# Records for this exercise:
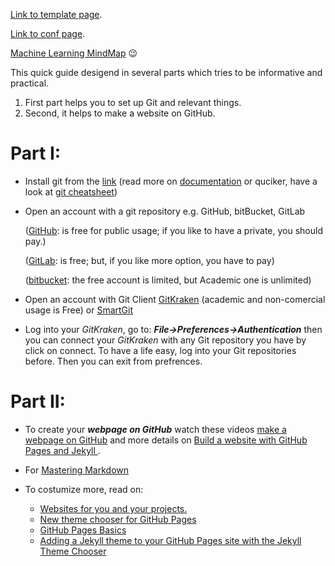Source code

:
[Link to template page](template.md).

[Link to conf page](conf.md).

[Machine Learning MindMap](https://media.licdn.com/mpr/mpr/AAIAAQDGAAAAAQAAAAAAAAtEAAAAJDgxNDhhMmJiLTQ3Y2ItNDI1ZS05MTUwLTdhNTJmNTkxYWE1Mw.png) :wink:


This quick guide desigend in several parts which tries to be informative and practical.

1. First part helps you to set up Git and relevant things.
2. Second, it helps to make a website on GitHub.


# Part I:

- Install git from the [link](https://git-scm.com/) (read more on [documentation](https://git-scm.com/about)
or quciker, have a look at [git cheatsheet](https://services.github.com/on-demand/downloads/github-git-cheat-sheet.pdf))

- Open an account with a git repository e.g. GitHub, bitBucket, GitLab

  ([GitHub](https://github.com/): is free for public usage; if you like to have a private, you should pay.)
  
  ([GitLab](https://about.gitlab.com/): is free; but, if you like more option, you have to pay)
  
  ([bitbucket](https://bitbucket.org/): the free account is limited, but Academic one is unlimited)
  
- Open an account with Git Client [GitKraken](https://www.gitkraken.com/) (academic and non-comercial usage is Free) or [SmartGit](http://www.syntevo.com/smartgit/)

- Log into your _GitKraken_, go to: _**File->Preferences->Authentication**_ then you can connect your _GitKraken_ with any Git repository you have by click on connect. To have a life easy, log into your Git repositories before. Then you can exit from prefrences.

# Part II:
- To create your **_webpage on GitHub_** watch these videos [make a webpage on GitHub](https://www.youtube.com/watch?v=BA_c3bGQXlQ) and more details on [Build a website with GitHub Pages and Jekyll ](https://www.youtube.com/watch?v=SWVjQsvQocA).

- For [Mastering Markdown](https://guides.github.com/features/mastering-markdown/)

- To costumize more, read on:
  - [Websites for you and your projects.](https://pages.github.com/)
  - [New theme chooser for GitHub Pages](https://github.com/blog/2295-new-theme-chooser-for-github-pages)
  - [GitHub Pages Basics](https://help.github.com/categories/github-pages-basics/)
  - [Adding a Jekyll theme to your GitHub Pages site with the Jekyll Theme Chooser](https://help.github.com/articles/adding-a-jekyll-theme-to-your-github-pages-site-with-the-jekyll-theme-chooser/)


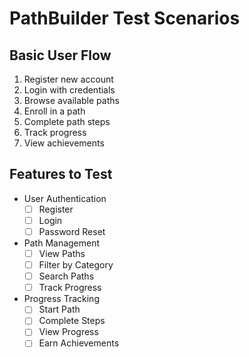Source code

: # PathBuilder Test Scenarios

## Basic User Flow
1. Register new account
2. Login with credentials
3. Browse available paths
4. Enroll in a path
5. Complete path steps
6. Track progress
7. View achievements

## Features to Test
- User Authentication
  - [ ] Register
  - [ ] Login
  - [ ] Password Reset

- Path Management
  - [ ] View Paths
  - [ ] Filter by Category
  - [ ] Search Paths
  - [ ] Track Progress

- Progress Tracking
  - [ ] Start Path
  - [ ] Complete Steps
  - [ ] View Progress
  - [ ] Earn Achievements
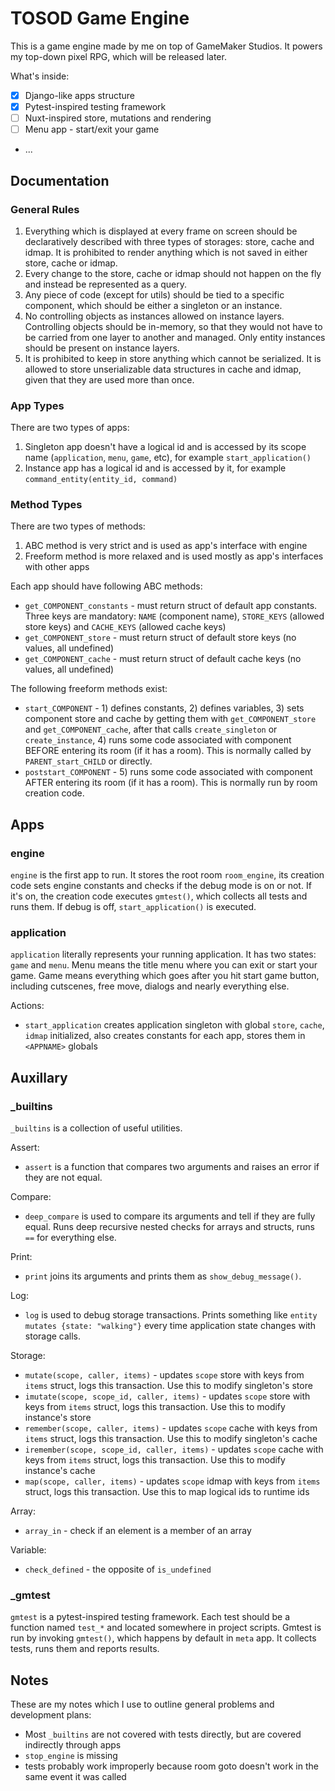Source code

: # TOSOD Game Engine

This is a game engine made by me on top of GameMaker Studios. It powers my top-down pixel RPG, which will be released later.

What's inside:
- [x] Django-like apps structure
- [x] Pytest-inspired testing framework
- [ ] Nuxt-inspired store, mutations and rendering
- [ ] Menu app - start/exit your game
- ...

## Documentation

### General Rules

1. Everything which is displayed at every frame on screen should be declaratively described with three types of storages: store, cache and idmap. It is prohibited to render anything which is not saved in either store, cache or idmap.
2. Every change to the store, cache or idmap should not happen on the fly and instead be represented as a query. 
3. Any piece of code (except for utils) should be tied to a specific component, which should be either a singleton or an instance.  
4. No controlling objects as instances allowed on instance layers. Controlling objects should be in-memory, so that they would not have to be carried from one layer to another and managed. Only entity instances should be present on instance layers.
5. It is prohibited to keep in store anything which cannot be serialized. It is allowed to store unserializable data structures in cache and idmap, given that they are used more than once.


### App Types

There are two types of apps:

1. Singleton app doesn't have a logical id and is accessed by its scope name (`application`, `menu`, `game`, etc), for example `start_application()`
2. Instance app has a logical id and is accessed by it, for example `command_entity(entity_id, command)`


### Method Types

There are two types of methods:

1. ABC method is very strict and is used as app's interface with engine
2. Freeform method is more relaxed and is used mostly as app's interfaces with other apps

Each app should have following ABC methods:

- `get_COMPONENT_constants` - must return struct of default app constants. Three keys are mandatory: `NAME` (component name), `STORE_KEYS` (allowed store keys) and `CACHE_KEYS` (allowed cache keys)
- `get_COMPONENT_store` - must return struct of default store keys (no values, all undefined)
- `get_COMPONENT_cache` - must return struct of default cache keys (no values, all undefined)

The following freeform methods exist:

- `start_COMPONENT` - 1) defines constants, 2) defines variables, 3) sets component store and cache by getting them with `get_COMPONENT_store` and `get_COMPONENT_cache`, after that calls `create_singleton` or `create_instance`, 4) runs some code associated with component BEFORE entering its room (if it has a room). This is normally called by `PARENT_start_CHILD` or directly.
- `poststart_COMPONENT` - 5) runs some code associated with component AFTER entering its room (if it has a room). This is normally run by room creation code.

## Apps

### engine

`engine` is the first app to run. It stores the root room `room_engine`, its creation code sets engine constants and checks if the debug mode is on or not. If it's on, the creation code executes `gmtest()`, which collects all tests and runs them. If debug is off, `start_application()` is executed.

### application

`application` literally represents your running application. It has two states: `game` and `menu`. Menu means the title menu where you can exit or start your game. Game means everything which goes after you hit start game button, including cutscenes, free move, dialogs and nearly everything else.

Actions:

- `start_application` creates application singleton with global `store`, `cache`, `idmap` initialized, also creates constants for each app, stores them in `<APPNAME>` globals


## Auxillary

### _builtins

`_builtins` is a collection of useful utilities.

Assert:
- `assert` is a function that compares two arguments and raises an error if they are not equal.

Compare:
- `deep_compare` is used to compare its arguments and tell if they are fully equal. Runs deep recursive nested checks for arrays and structs, runs `==` for everything else.

Print:
- `print` joins its arguments and prints them as `show_debug_message()`.

Log:
- `log` is used to debug storage transactions. Prints something like `entity mutates {state: "walking"}` every time application state changes with storage calls.

Storage:
- `mutate(scope, caller, items)` - updates `scope` store with keys from `items` struct, logs this transaction. Use this to modify singleton's store
- `imutate(scope, scope_id, caller, items)` - updates `scope` store with keys from `items` struct, logs this transaction. Use this to modify instance's store
- `remember(scope, caller, items)` - updates `scope` cache with keys from `items` struct, logs this transaction. Use this to modify singleton's cache
- `iremember(scope, scope_id, caller, items)` - updates `scope` cache with keys from `items` struct, logs this transaction. Use this to modify instance's cache
- `map(scope, caller, items)` - updates `scope` idmap with keys from `items` struct, logs this transaction. Use this to map logical ids to runtime ids

Array:

- `array_in` - check if an element is a member of an array

Variable:

- `check_defined` - the opposite of `is_undefined`


### _gmtest

`gmtest` is a pytest-inspired testing framework. Each test should be a function named `test_*` and located somewhere in project scripts. Gmtest is run by invoking `gmtest()`, which happens by default in `meta` app. It collects tests, runs them and reports results.


## Notes

These are my notes which I use to outline general problems and development plans:

- Most `_builtins` are not covered with tests directly, but are covered indirectly through apps
- `stop_engine` is missing
- tests probably work improperly because room goto doesn't work in the same event it was called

# Activity:
The lines from the top of the data above through the one holding "- Open an account with Git" are to be repeated exactly, and only those, with no pictures.

# Result:
Source code

:
[Link to template page](template.md).

[Link to conf page](conf.md).

[Machine Learning MindMap](https://media.licdn.com/mpr/mpr/AAIAAQDGAAAAAQAAAAAAAAtEAAAAJDgxNDhhMmJiLTQ3Y2ItNDI1ZS05MTUwLTdhNTJmNTkxYWE1Mw.png) :wink:


This quick guide desigend in several parts which tries to be informative and practical.

1. First part helps you to set up Git and relevant things.
2. Second, it helps to make a website on GitHub.


# Part I:

- Install git from the [link](https://git-scm.com/) (read more on [documentation](https://git-scm.com/about)
or quciker, have a look at [git cheatsheet](https://services.github.com/on-demand/downloads/github-git-cheat-sheet.pdf))

- Open an account with a git repository e.g. GitHub, bitBucket, GitLab

  ([GitHub](https://github.com/): is free for public usage; if you like to have a private, you should pay.)
  
  ([GitLab](https://about.gitlab.com/): is free; but, if you like more option, you have to pay)
  
  ([bitbucket](https://bitbucket.org/): the free account is limited, but Academic one is unlimited)
  
- Open an account with Git Client [GitKraken](https://www.gitkraken.com/) (academic and non-comercial usage is Free) or [SmartGit](http://www.syntevo.com/smartgit/)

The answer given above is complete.